I have seen a lot of businesses incorporating social media feedback into their customer satisfaction program and providing direct customer care from their social media channels. They don’t even ask their customers to call them on phone and wait for 20 minutes before they could actually connect to an executive after tediously navigating through various IVR options. They encourage their users to use social media channels to provide better service. Business like to engage with users on social media because a satisfied customer on social media means an influencer who would impact his/her network with positive feedback towards the business.
To know more about your existing clients, readers surveys are very useful. You can ask them openly to give their opinion, feedback, suggestions, and even complaints to know what they like, what they want to be improved, and what they do not like at all. You can conduct these surveys through emailers, a simple form on your website, or even using social media.
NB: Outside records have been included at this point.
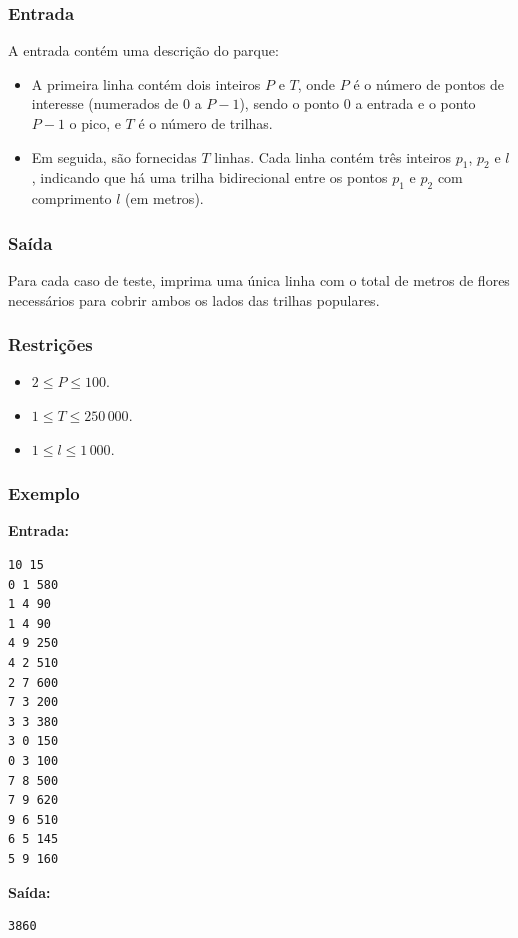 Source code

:\subsubsection*{Entrada}
A entrada contém uma descrição do parque:
\begin{itemize}
    \item A primeira linha contém dois inteiros \(P\) e \(T\), onde \(P\) é o número de pontos de interesse (numerados de 0 a \(P-1\)), sendo o ponto 0 a entrada e o ponto \(P-1\) o pico, e \(T\) é o número de trilhas.
    \item Em seguida, são fornecidas \(T\) linhas. Cada linha contém três inteiros \(p_1\), \(p_2\) e \(l\), indicando que há uma trilha bidirecional entre os pontos \(p_1\) e \(p_2\) com comprimento \(l\) (em metros).
\end{itemize}

\subsubsection*{Saída}
Para cada caso de teste, imprima uma única linha com o total de metros de flores necessários para cobrir ambos os lados das trilhas populares.

\subsubsection*{Restrições}
\begin{itemize}
    \item \(2 \le P \le 100\).
    \item \(1 \le T \le 250\,000\).
    \item \(1 \le l \le 1\,000\).
\end{itemize}

\subsubsection*{Exemplo}

\textbf{Entrada:}
\begin{verbatim}
10 15
0 1 580
1 4 90
1 4 90
4 9 250
4 2 510
2 7 600
7 3 200
3 3 380
3 0 150
0 3 100
7 8 500
7 9 620
9 6 510
6 5 145
5 9 160
\end{verbatim}

\textbf{Saída:}
\begin{verbatim}
3860
\end{verbatim}

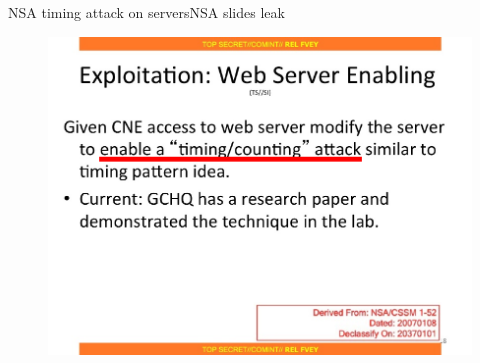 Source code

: \begin{frame}{NSA timing attack on servers}{NSA slides leak}
	\begin{figure}
		\centering
		\includegraphics[scale=0.40]{imgs/nsa_timing2.png}
	\end{figure}
\end{frame}

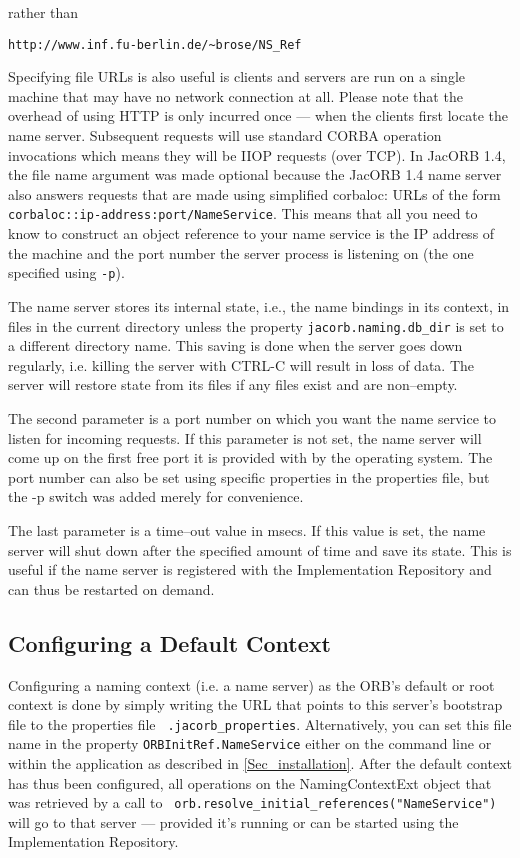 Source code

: \documentclass[12pt]{scrbook}
\begin{document}

rather than

\noindent\verb+http://www.inf.fu-berlin.de/~brose/NS_Ref+

Specifying file URLs is also useful is clients and servers are run on
a single machine that may have no network connection at all. Please
note that the overhead of using HTTP is only incurred once --- when
the clients first locate the name server.  Subsequent requests will
use standard CORBA operation invocations which means they will be IIOP
requests (over TCP). In JacORB 1.4, the file name argument was made
optional because the JacORB 1.4 name server also answers requests that
are made using simplified corbaloc: URLs of the form {\tt
  corbaloc::ip-address:port/NameService}. This means that all you need
to know to construct an object reference to your name service is the
IP address of the machine and the port number  the server process is
listening on (the one specified using {\tt -p}).

The name server stores its  internal state, i.e., the name bindings in
its context,  in files  in the current  directory unless  the property
{\tt jacorb.naming.db\_dir} is set to a different directory name. This
saving is done  when the server goes down  regularly, i.e. killing the
server  with CTRL-C  will result  in loss  of data.   The  server will
restore state from its files if any files exist and are non--empty.

The second  parameter is a port number on which you want the name
service to listen for incoming requests. If this parameter is not
set, the name server will come up on the first free port it is
provided with by the operating system. The port number can also be set
using specific properties in the properties file, but the -p switch
was added merely for convenience.

The last  parameter is a time--out  value in msecs. If  this value is
set, the name server will shut down after the specified amount of time
and save  its state. This is  useful if the name  server is registered
with  the  Implementation Repository  and  can  thus  be restarted  on
demand.

\subsection*{Configuring a Default Context}

Configuring a naming context (i.e. a name server) as the ORB's default
or root context is done by  simply writing the URL that points to this
server's    bootstrap    file   to    the    properties   file    {\tt
.jacorb\_properties}.  Alternatively,  you can  set this file  name in
the property {\tt ORBInitRef.NameService} either on the command line or
within the application  as described in \ref{Sec_installation}.  After
the default  context has thus  been configured, all operations  on the
NamingContextExt  object  that  was   retrieved  by  a  call  to  {\tt
orb.resolve\_initial\_references("NameService")}   will  go   to  that
server  ---  provided  it's  running  or  can  be  started  using  the
Implementation Repository.
\end{document}
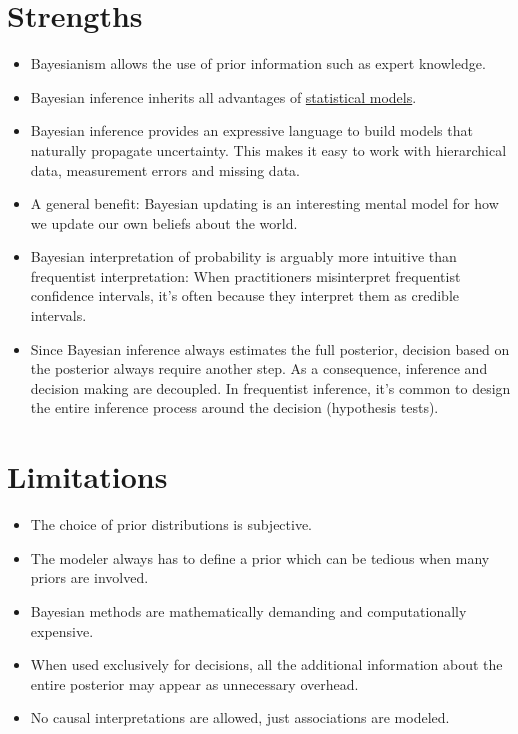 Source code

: \documentclass[
  10pt,
]{scrbook}
\providecommand{\tightlist}{%
  \setlength{\itemsep}{0pt}\setlength{\parskip}{0pt}}
\begin{document}
\hypertarget{strengths-2}{%
\section{Strengths}\label{strengths-2}}

\begin{itemize}
\tightlist
\item
  Bayesianism allows the use of prior information such as expert knowledge.
\item
  Bayesian inference inherits all advantages of \protect\hyperlink{statistical-modeling}{statistical models}.
\item
  Bayesian inference provides an expressive language to build models that naturally propagate uncertainty. This makes it easy to work with hierarchical data, measurement errors and missing data.
\item
  A general benefit: Bayesian updating is an interesting mental model for how we update our own beliefs about the world.
\item
  Bayesian interpretation of probability is arguably more intuitive than frequentist interpretation: When practitioners misinterpret frequentist confidence intervals, it's often because they interpret them as credible intervals.
\item
  Since Bayesian inference always estimates the full posterior, decision based on the posterior always require another step. As a consequence, inference and decision making are decoupled. In frequentist inference, it's common to design the entire inference process around the decision (hypothesis tests).
\end{itemize}

\hypertarget{limitations-2}{%
\section{Limitations}\label{limitations-2}}

\begin{itemize}
\tightlist
\item
  The choice of prior distributions is subjective.
\item
  The modeler always has to define a prior which can be tedious when many priors are involved.
\item
  Bayesian methods are mathematically demanding and computationally expensive.
\item
  When used exclusively for decisions, all the additional information about the entire posterior may appear as unnecessary overhead.
\item
  No causal interpretations are allowed, just associations are modeled.
\end{itemize}
\end{document}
These are simple methods and involve a very less cost to the business.
These are volatile and innovative times—good and bad for the businesses. However, if you are clever enough to use the bad times to your advantage, you can reap benefits.
Online shopping and social media has empowered the customers like never before—they search, research, and do their home-work before they buy. Once they buy, they like to tell others they have bought. If the shopping experience was good, they will tell it to others and recommend you. If it was a bad one, they will sound their warning trumpet against you. They will make doubly sure that at least people in their network don’t buy from you.
So, be careful and listen intently. Tend to your customers like a concerned guardian. Listen to them and respond. Make them feel you really appreciate their feedback, and you would go to any length to make their shopping experience with them a pleasurable one.